Wednesday, September 3rd, 2025

ComfortDelGro Acquires Remaining Shares in CityCab for S$116.3 Million, Making CityCab a Wholly-Owned Subsidiary 1





ComfortDelGro Takes Full Control of CityCab: What Retail Investors Need to Know

ComfortDelGro Takes Full Control of CityCab in S\$116.3 Million Deal: What Retail Investors Need to Know

Key Highlights

  • ComfortDelGro Corporation Limited (CDG) has acquired the remaining 46.5% stake in CityCab Pte. Ltd. from ST Engineering Land Systems Ltd (STLS), making CityCab a wholly-owned subsidiary.
  • The acquisition was completed on 1 September 2025 for a total consideration of S\$116.3 million, significantly above the latest book value attributable to STLS’s stake.
  • The deal is expected to be earnings accretive and further strengthens CDG’s core point-to-point mobility business in Singapore.
  • Despite the sizable investment, CDG management states the acquisition will not have a material impact on the company’s net tangible assets or earnings per share for FY2025.

Detailed Article

In a significant move within Singapore’s transportation sector, ComfortDelGro Corporation Limited (CDG) has announced the acquisition of all remaining shares in CityCab Pte. Ltd. This transaction sees CDG purchase the 46.5% stake held by its long-term joint venture partner, ST Engineering Land Systems Ltd (STLS), for a total cash consideration of S\$116.3 million.

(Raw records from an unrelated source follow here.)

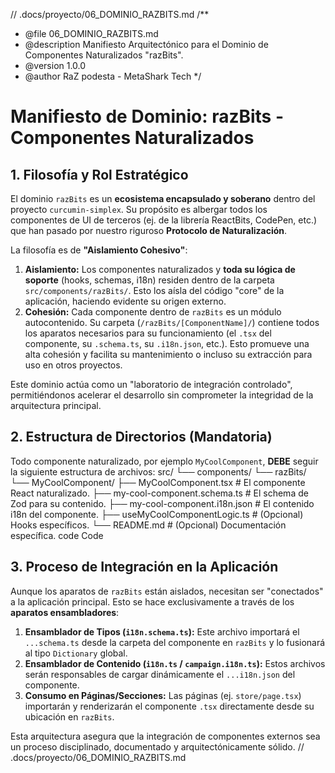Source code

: // .docs/proyecto/06_DOMINIO_RAZBITS.md
/\*\*

- @file 06_DOMINIO_RAZBITS.md
- @description Manifiesto Arquitectónico para el Dominio de Componentes Naturalizados "razBits".
- @version 1.0.0
- @author RaZ podesta - MetaShark Tech
  \*/

# Manifiesto de Dominio: razBits - Componentes Naturalizados

## 1. Filosofía y Rol Estratégico

El dominio `razBits` es un **ecosistema encapsulado y soberano** dentro del proyecto `curcumin-simplex`. Su propósito es albergar todos los componentes de UI de terceros (ej. de la librería ReactBits, CodePen, etc.) que han pasado por nuestro riguroso **Protocolo de Naturalización**.

La filosofía es de **"Aislamiento Cohesivo"**:

1.  **Aislamiento:** Los componentes naturalizados y **toda su lógica de soporte** (hooks, schemas, i18n) residen dentro de la carpeta `src/components/razBits/`. Esto los aísla del código "core" de la aplicación, haciendo evidente su origen externo.
2.  **Cohesión:** Cada componente dentro de `razBits` es un módulo autocontenido. Su carpeta (`/razBits/[ComponentName]/`) contiene todos los aparatos necesarios para su funcionamiento (el `.tsx` del componente, su `.schema.ts`, su `.i18n.json`, etc.). Esto promueve una alta cohesión y facilita su mantenimiento o incluso su extracción para uso en otros proyectos.

Este dominio actúa como un "laboratorio de integración controlado", permitiéndonos acelerar el desarrollo sin comprometer la integridad de la arquitectura principal.

## 2. Estructura de Directorios (Mandatoria)

Todo componente naturalizado, por ejemplo `MyCoolComponent`, **DEBE** seguir la siguiente estructura de archivos:
src/
└── components/
└── razBits/
└── MyCoolComponent/
├── MyCoolComponent.tsx # El componente React naturalizado.
├── my-cool-component.schema.ts # El schema de Zod para su contenido.
├── my-cool-component.i18n.json # El contenido i18n del componente.
├── useMyCoolComponentLogic.ts # (Opcional) Hooks específicos.
└── README.md # (Opcional) Documentación específica.
code
Code

## 3. Proceso de Integración en la Aplicación

Aunque los aparatos de `razBits` están aislados, necesitan ser "conectados" a la aplicación principal. Esto se hace exclusivamente a través de los **aparatos ensambladores**:

1.  **Ensamblador de Tipos (`i18n.schema.ts`):** Este archivo importará el `...schema.ts` desde la carpeta del componente en `razBits` y lo fusionará al tipo `Dictionary` global.
2.  **Ensamblador de Contenido (`i18n.ts` / `campaign.i18n.ts`):** Estos archivos serán responsables de cargar dinámicamente el `...i18n.json` del componente.
3.  **Consumo en Páginas/Secciones:** Las páginas (ej. `store/page.tsx`) importarán y renderizarán el componente `.tsx` directamente desde su ubicación en `razBits`.

Esta arquitectura asegura que la integración de componentes externos sea un proceso disciplinado, documentado y arquitectónicamente sólido.
// .docs/proyecto/06_DOMINIO_RAZBITS.md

Deal Structure and Valuation

The parties appointed Deloitte & Touche Financial Advisory Services Pte Ltd to conduct an independent valuation of the CityCab shares. As per the valuation report dated 25 August 2025, the fair market value of the stake was determined to be S\$98.9 million. However, after negotiations on a willing-buyer-willing-seller basis, the final purchase price was set at S\$116.3 million. This is a premium to the net tangible asset and book value of STLS’s shares, which stood at approximately S\$37.4 million as of 31 December 2024.

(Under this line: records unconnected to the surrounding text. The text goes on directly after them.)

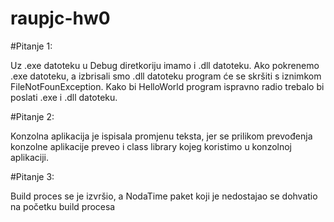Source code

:# raupjc-hw0

#Pitanje 1:

Uz .exe datoteku u Debug diretkoriju imamo i .dll datoteku.
Ako pokrenemo .exe datoteku, a izbrisali smo .dll datoteku program će se skršiti s iznimkom FileNotFounException.
Kako bi HelloWorld program ispravno radio trebalo bi poslati .exe i .dll datoteku.   

#Pitanje 2:

Konzolna aplikacija je ispisala promjenu teksta, jer se prilikom prevođenja konzolne 
aplikacije preveo i class library kojeg koristimo u konzolnoj aplikaciji.

#Pitanje 3:

Build proces se je izvršio, a NodaTime paket koji je nedostajao se dohvatio na početku build procesa
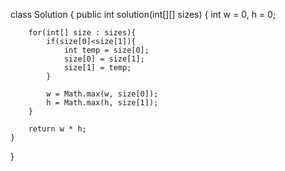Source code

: class Solution {
    public int solution(int[][] sizes) {
        int w = 0, h = 0;
        
        for(int[] size : sizes){
            if(size[0]<size[1]){
                int temp = size[0];
                size[0] = size[1];
                size[1] = temp;
            }
                
            w = Math.max(w, size[0]);
            h = Math.max(h, size[1]);
        }
        
        return w * h;
    }
}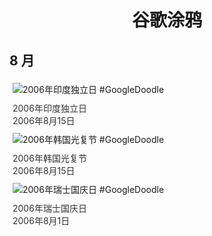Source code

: 
<h1 align="center"> 谷歌涂鸦 </h1>




## 8 月

<div class="image">


<img src="" alt="2006年印度独立日 #GoogleDoodle" style="margin: 5px"/>
<div class="info" style="font-size: 14px; color:#333333; margin:5px"><div class="title">2006年印度独立日</div><div class="date">2006年8月15日</div></div>

<img src="" alt="2006年韩国光复节 #GoogleDoodle" style="margin: 5px"/>
<div class="info" style="font-size: 14px; color:#333333; margin:5px"><div class="title">2006年韩国光复节</div><div class="date">2006年8月15日</div></div>

<img src="" alt="2006年瑞士国庆日 #GoogleDoodle" style="margin: 5px"/>
<div class="info" style="font-size: 14px; color:#333333; margin:5px"><div class="title">2006年瑞士国庆日</div><div class="date">2006年8月1日</div></div>

</div>








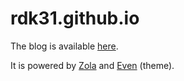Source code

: # rdk31.github.io

The blog is available [here](https://rdk31.com).

It is powered by [Zola](https://www.getzola.org) and [Even](https://github.com/getzola/even) (theme).
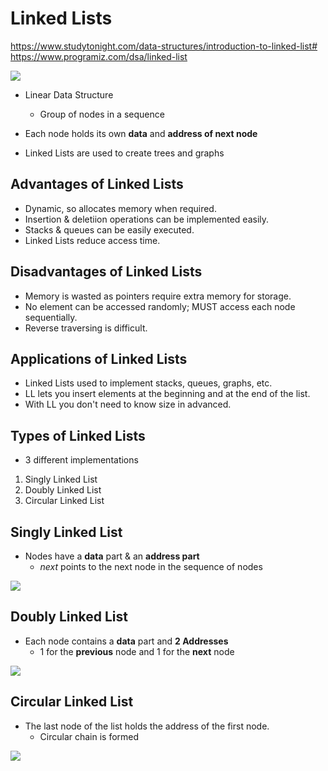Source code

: # Linked Lists
https://www.studytonight.com/data-structures/introduction-to-linked-list#
https://www.programiz.com/dsa/linked-list

![](https://github.com/JeffLoboz/DSAFINALREVIEW/blob/main/images/linked-list-1.png)

- Linear Data Structure
  - Group of nodes in a sequence
  
- Each node holds its own **data** and **address of next node** 

- Linked Lists are used to create trees and graphs


## Advantages of Linked Lists
- Dynamic, so allocates memory when required.
- Insertion & deletiion operations can be implemented easily.
- Stacks & queues can be easily executed.
- Linked Lists reduce access time.

## Disadvantages of Linked Lists
- Memory is wasted as pointers require extra memory for storage.
- No element can be accessed randomly; MUST access each node sequentially.
- Reverse traversing is difficult.

## Applications of Linked Lists
- Linked Lists used to implement stacks, queues, graphs, etc.
- LL lets you insert elements at the beginning and at the end of the list.
- With LL you don't need to know size in advanced.

## Types of Linked Lists
- 3 different implementations

1. Singly Linked List
2. Doubly Linked List
3. Circular Linked List

## Singly Linked List
- Nodes have a **data** part & an **address part**
  - *next* points to the next node in the sequence of nodes
  
![](https://github.com/JeffLoboz/DSAFINALREVIEW/blob/main/images/linked-list-linear.png)


## Doubly Linked List
- Each node contains a **data** part and **2 Addresses** 
  - 1 for the **previous** node and 1 for the **next** node
  
![](https://github.com/JeffLoboz/DSAFINALREVIEW/blob/main/images/linked-list-double.png)


## Circular Linked List
- The last node of the list holds the address of the first node.
  - Circular chain is formed
  
![](https://github.com/JeffLoboz/DSAFINALREVIEW/blob/main/images/linked-list-circular.png)

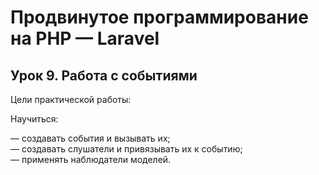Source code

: # Продвинутое программирование на PHP — Laravel<br />
## Урок 9. Работа с событиями<br />
Цели практической работы:<br />

Научиться:<br />

— создавать события и вызывать их;<br />
— создавать слушатели и привязывать их к событию;<br />
— применять наблюдатели моделей.<br />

Rationale Behind the Acquisition

CDG has managed CityCab as part of its local taxi business since 2005. With this full acquisition, CityCab becomes a wholly-owned subsidiary, giving CDG complete operational and strategic control. According to the company, the move is designed to:

  • Strengthen CDG’s core point-to-point business in Singapore,
  • Enable better integration of its global point-to-point operations,
  • Enhance adaptability to market demands, and
  • Increase profit contribution from the taxi business segment.

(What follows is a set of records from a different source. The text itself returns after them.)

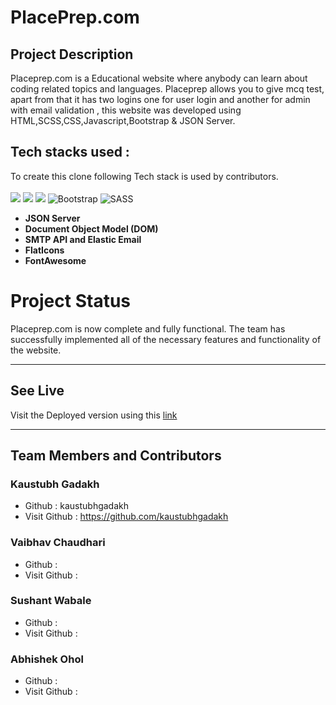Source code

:# **PlacePrep.com**


## **Project Description**

Placeprep.com is a Educational website where anybody can learn about coding related topics and languages. Placeprep allows you to give mcq test, apart from that it has two logins one for user login and another for admin with email validation , this website was developed using HTML,SCSS,CSS,Javascript,Bootstrap & JSON Server.


## **Tech stacks used :**
To create this clone following Tech stack is used by contributors.  
<br>
<img src="https://img.shields.io/badge/HTML5-E34F26?style=for-the-badge&logo=html5&logoColor=white"/>
<img src="https://img.shields.io/badge/CSS3-1572B6?style=for-the-badge&logo=css3&logoColor=white"/>
<img src="https://img.shields.io/badge/JavaScript-323330?style=for-the-badge&logo=javascript&logoColor=F7DF1E"/> 
![Bootstrap](https://img.shields.io/badge/bootstrap-%23563D7C.svg?style=for-the-badge&logo=bootstrap&logoColor=white)
![SASS](https://img.shields.io/badge/SASS-hotpink.svg?style=for-the-badge&logo=SASS&logoColor=white)


* **JSON Server**
* **Document Object Model (DOM)**
* **SMTP API and Elastic Email**
* **FlatIcons**
* **FontAwesome**



# **Project Status**

Placeprep.com is now complete and fully functional. The team has successfully implemented all of the necessary features and functionality of the website.


<hr/>


## See Live
Visit the Deployed version using this <a href="https://placeprep.netlify.app/login/loginsignup">link</a>  
<hr/>

## Team Members and Contributors
 
###  Kaustubh Gadakh
- Github : kaustubhgadakh
- Visit Github : https://github.com/kaustubhgadakh

###  Vaibhav Chaudhari
- Github : 
- Visit Github : 

### Sushant Wabale
- Github : 
- Visit Github : 

### Abhishek Ohol
- Github : 
- Visit Github : 





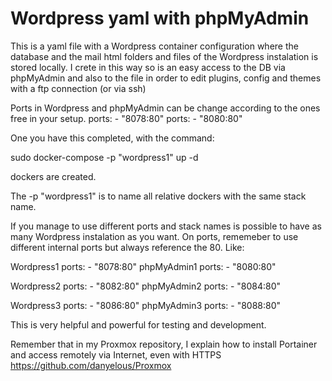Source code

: # Wordpress yaml with phpMyAdmin

This is a yaml file with a Wordpress container configuration where the database and the mail html folders and files of the Wordpress instalation is stored locally.
I crete in this way so is an easy access to the DB via phpMyAdmin and also to the file in order to edit plugins, config and themes with a ftp connection (or via ssh)

Ports in Wordpress and phpMyAdmin can be change according to the ones free in your setup.
    ports:
        - "8078:80"
    ports:
        - "8080:80" 

One you have this completed, with the command:

  sudo docker-compose -p "wordpress1" up -d

dockers are created.

The -p "wordpress1" is to name all relative dockers with the same stack name.

If you manage to use different ports and stack names is possible to have as many Wordpress instalation as you want.
On ports, rememeber to use different internal ports but always reference the 80. Like:

Wordpress1
    ports:
        - "8078:80"
phpMyAdmin1
    ports:
        - "8080:80" 

Wordpress2
    ports:
        - "8082:80"
phpMyAdmin2
    ports:
        - "8084:80" 

Wordpress3
    ports:
        - "8086:80"
phpMyAdmin3
    ports:
        - "8088:80" 

This is very helpful and powerful for testing and development.

Remember that in my Proxmox repository, I explain how to install Portainer and access remotely via Internet, even with HTTPS
https://github.com/danyelous/Proxmox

The company also described the acquisition as a demonstration of its continued confidence in point-to-point mobility as a vital transport solution.

Financial Implications

The acquisition was fully funded using CDG’s existing bank facilities. Importantly, management has indicated that this transaction is expected to be earnings accretive, meaning it should contribute positively to the company’s future earnings.

However, despite the scale and strategic nature of the acquisition, CDG clarified that it is not expected to have any material impact on the company’s net tangible assets or earnings per share for the financial year ending 31 December 2025.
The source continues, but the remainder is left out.